Source records:
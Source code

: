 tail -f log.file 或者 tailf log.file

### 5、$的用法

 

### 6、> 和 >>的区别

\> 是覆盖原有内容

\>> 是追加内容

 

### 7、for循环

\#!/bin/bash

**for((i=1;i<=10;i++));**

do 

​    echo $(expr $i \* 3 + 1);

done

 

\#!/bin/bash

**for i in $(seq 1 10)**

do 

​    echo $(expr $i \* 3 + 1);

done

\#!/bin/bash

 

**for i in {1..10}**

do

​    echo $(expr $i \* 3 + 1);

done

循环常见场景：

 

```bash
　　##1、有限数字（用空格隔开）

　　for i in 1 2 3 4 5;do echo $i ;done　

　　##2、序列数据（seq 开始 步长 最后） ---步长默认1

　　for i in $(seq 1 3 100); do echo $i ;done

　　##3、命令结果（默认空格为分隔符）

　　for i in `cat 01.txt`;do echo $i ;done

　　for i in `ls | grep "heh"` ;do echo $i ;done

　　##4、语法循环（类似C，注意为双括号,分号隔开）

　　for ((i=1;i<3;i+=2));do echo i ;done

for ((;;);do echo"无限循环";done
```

* * *

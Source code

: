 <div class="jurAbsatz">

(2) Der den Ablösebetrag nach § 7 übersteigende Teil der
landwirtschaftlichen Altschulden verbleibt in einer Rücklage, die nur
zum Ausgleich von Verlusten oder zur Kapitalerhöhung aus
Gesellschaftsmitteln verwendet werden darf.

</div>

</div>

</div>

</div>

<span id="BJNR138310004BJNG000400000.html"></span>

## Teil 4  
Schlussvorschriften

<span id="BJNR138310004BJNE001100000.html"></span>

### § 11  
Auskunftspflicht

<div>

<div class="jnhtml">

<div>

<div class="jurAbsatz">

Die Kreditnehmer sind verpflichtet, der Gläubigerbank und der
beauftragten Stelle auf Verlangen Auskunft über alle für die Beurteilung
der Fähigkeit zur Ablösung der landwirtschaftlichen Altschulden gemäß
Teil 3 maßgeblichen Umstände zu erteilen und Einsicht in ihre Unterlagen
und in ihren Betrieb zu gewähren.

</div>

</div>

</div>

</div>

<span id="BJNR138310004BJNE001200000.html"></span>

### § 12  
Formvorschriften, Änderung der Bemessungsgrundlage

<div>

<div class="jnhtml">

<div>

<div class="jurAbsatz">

> **What to work on**
All lines with the word "Altschulden" are needed; pull them from the entries and copy each.

> **The completed task**
landwirtschaftlichen Altschulden verbleibt in einer Rücklage, die nur
der Fähigkeit zur Ablösung der landwirtschaftlichen Altschulden gemäß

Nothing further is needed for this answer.